Although the GDPR confirms and strengthens the protection of health data as one of the special categories being granted more protection - and has extended this protection to biometric and genetic data – it does at least allow for some derogations for the processing of personal data for scientific research purposes, subject to the implementation of appropriate safeguards. The fact that the draft ePrivacy Regulation covers the transmission of communications between machines means that it is likely to impact on connected medical devices.

Cybersecurity and data breach management in Asia

We have also seen the introduction of industry-agnostic cybersecurity regulation and more regulatory emphasis on data breach notification obligations recently across several countries in Asia. This comes at a time when large scale, system-debilitating cyber-attacks are becoming frequent and sophisticated. While organisations in Asia have responded to these incidents by improving their cybersecurity measures to protect their IT systems, these regulations will add another layer of regulatory compliance for these organisations.
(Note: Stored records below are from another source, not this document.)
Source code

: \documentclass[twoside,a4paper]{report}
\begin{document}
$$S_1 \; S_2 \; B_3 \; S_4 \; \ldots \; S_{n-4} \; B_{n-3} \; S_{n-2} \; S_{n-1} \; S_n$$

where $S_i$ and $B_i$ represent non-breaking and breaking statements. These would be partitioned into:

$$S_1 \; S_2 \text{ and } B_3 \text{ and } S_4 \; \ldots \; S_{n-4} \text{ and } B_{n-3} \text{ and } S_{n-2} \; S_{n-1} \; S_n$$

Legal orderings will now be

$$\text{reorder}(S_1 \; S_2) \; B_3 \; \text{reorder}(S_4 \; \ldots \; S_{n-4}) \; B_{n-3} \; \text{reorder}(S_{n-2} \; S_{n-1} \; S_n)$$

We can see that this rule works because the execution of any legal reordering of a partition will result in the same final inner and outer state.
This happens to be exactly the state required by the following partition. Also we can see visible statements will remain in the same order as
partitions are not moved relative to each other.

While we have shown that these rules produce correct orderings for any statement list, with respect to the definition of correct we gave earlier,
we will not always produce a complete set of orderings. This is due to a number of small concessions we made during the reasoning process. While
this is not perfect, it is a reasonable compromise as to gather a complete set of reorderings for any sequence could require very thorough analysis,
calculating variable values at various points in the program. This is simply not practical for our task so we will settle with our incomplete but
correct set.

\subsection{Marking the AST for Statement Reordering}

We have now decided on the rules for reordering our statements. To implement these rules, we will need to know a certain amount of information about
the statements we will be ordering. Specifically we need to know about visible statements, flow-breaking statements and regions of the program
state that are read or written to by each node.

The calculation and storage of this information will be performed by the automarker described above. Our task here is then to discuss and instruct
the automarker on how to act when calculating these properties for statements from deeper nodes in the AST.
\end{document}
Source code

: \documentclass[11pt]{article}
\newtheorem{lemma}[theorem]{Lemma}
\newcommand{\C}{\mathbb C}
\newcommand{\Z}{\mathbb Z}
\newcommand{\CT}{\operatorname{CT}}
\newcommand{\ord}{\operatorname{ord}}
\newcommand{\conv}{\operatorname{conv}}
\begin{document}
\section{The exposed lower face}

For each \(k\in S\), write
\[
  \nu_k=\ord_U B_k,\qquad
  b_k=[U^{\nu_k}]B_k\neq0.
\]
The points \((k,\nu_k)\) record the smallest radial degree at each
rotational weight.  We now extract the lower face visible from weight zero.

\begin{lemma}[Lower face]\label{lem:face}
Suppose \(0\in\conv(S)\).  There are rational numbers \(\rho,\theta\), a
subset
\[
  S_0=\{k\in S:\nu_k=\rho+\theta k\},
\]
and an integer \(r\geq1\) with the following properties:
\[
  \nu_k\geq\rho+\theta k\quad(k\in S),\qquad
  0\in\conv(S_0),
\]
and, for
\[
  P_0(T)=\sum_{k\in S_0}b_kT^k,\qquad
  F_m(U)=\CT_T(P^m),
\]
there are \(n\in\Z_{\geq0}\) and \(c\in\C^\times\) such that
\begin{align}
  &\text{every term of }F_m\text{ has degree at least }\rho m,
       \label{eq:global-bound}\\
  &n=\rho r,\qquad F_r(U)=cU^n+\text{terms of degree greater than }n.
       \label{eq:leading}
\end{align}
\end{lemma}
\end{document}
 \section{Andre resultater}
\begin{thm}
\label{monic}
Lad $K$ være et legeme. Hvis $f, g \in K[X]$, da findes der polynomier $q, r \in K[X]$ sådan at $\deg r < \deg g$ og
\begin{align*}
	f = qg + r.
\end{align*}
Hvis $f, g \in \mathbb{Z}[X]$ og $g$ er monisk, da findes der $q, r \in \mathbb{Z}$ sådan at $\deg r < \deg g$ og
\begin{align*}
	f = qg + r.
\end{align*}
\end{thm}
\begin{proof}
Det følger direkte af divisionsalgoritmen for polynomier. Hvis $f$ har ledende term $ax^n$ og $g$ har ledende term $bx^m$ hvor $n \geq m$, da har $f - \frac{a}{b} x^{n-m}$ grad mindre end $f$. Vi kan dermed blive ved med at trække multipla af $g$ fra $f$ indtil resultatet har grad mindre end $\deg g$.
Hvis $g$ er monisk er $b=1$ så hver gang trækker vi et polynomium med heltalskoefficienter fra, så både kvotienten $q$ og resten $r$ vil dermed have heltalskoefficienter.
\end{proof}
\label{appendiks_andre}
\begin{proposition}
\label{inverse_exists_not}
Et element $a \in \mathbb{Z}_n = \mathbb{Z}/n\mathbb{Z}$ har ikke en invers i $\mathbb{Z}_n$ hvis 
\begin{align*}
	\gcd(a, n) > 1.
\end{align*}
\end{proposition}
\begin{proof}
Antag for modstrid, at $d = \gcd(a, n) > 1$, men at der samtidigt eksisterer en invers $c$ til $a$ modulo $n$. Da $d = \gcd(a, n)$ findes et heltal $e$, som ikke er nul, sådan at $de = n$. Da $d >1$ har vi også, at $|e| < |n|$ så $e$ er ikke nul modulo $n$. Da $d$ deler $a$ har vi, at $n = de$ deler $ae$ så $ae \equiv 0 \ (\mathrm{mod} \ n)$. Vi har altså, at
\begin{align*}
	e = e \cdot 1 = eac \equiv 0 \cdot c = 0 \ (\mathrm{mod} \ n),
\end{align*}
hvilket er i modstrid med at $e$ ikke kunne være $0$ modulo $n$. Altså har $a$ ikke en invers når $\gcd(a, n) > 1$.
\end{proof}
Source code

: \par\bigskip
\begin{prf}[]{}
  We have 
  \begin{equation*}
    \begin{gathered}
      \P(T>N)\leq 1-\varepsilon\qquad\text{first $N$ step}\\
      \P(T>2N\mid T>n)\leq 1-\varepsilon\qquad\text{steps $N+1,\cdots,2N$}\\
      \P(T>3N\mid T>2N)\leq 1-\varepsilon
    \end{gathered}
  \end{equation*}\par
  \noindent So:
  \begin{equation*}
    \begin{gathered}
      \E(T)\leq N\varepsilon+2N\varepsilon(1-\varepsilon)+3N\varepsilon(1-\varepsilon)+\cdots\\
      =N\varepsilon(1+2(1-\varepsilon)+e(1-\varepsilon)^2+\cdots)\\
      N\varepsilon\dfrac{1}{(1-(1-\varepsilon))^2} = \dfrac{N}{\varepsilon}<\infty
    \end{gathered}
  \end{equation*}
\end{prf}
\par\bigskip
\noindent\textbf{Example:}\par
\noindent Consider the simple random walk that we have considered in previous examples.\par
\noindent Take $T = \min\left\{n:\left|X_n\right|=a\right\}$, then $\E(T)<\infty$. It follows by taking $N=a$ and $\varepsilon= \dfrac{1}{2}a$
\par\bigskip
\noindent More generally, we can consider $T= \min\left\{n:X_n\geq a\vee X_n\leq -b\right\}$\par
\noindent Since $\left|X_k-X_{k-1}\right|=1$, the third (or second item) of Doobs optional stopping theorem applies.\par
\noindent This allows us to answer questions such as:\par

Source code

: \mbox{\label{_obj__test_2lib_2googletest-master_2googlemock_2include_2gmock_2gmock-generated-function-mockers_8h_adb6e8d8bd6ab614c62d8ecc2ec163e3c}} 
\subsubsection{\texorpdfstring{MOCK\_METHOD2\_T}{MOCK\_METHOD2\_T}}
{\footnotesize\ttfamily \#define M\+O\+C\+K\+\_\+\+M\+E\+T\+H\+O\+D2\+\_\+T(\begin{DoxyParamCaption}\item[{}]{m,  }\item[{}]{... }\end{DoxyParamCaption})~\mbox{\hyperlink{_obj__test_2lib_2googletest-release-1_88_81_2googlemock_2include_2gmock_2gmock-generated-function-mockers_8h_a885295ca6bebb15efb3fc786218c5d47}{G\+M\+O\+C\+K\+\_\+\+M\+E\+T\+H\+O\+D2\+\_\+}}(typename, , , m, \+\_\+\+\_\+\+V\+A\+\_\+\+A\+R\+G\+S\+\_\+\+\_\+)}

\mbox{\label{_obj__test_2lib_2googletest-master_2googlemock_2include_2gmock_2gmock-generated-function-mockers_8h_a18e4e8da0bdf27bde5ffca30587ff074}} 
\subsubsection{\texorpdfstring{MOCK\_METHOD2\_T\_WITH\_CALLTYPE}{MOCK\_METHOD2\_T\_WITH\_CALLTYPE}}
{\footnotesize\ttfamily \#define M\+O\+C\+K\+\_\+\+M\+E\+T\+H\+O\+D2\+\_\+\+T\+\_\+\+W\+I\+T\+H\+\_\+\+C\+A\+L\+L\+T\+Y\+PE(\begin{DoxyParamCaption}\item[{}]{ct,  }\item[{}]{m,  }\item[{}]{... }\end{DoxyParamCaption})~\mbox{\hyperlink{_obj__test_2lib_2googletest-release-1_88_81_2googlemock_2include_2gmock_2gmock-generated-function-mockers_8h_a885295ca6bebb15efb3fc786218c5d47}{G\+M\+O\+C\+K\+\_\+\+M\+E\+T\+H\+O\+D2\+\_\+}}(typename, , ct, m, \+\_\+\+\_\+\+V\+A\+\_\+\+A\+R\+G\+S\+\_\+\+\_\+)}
The Chinese Cyber Security Law came into effect in June 2017. Key features of the Law include obligations to notify data breaches, restrictions on the cross-border transfer of personal information and important data, and the expansion of the scope of personal data by judicial interpretation to include behavioural patterns. There have also been some early concerns about the enforcement of the Law by the regulator, and this is something we will continue to monitor going into 2018.

The Singapore Cybersecurity Agency (CSA) also released a draft Cybersecurity Bill on 10 July 2017. The Cybersecurity Bill is an omnibus, sector-agnostic, cybersecurity law which applies equally to public and private sectors. The intention is to ensure that all sectors in Singapore subscribe to and implement a coordinated, consistent cybersecurity framework, and that the CSA may address cybersecurity threats across all sectors, and not just the more critical and highly regulated ones. The Bill also facilitates a pro-active approach to cybersecurity, requiring measures to be taken to enhance the cybersecurity of computer systems before cybersecurity threats and incidents happen. Following a round of public consultation on the Bill, the Bill will be discussed in Parliament in early 2018 and is expected to come into force within the year.

Several countries have also recently introduced, or are considering introducing, mandatory data breach notification requirements. For example, the Federal Government of Australia introduced a mandatory data breach notification scheme. From February 2018, agencies and other entities will need to notify the Australian Information Commissioner and affected individuals if certain data breaches occur. In July 2017, the Singapore privacy regulator also proposed amendments (as part of a public consultation exercise) to the privacy regulation that would make data breach notifications mandatory in most cases.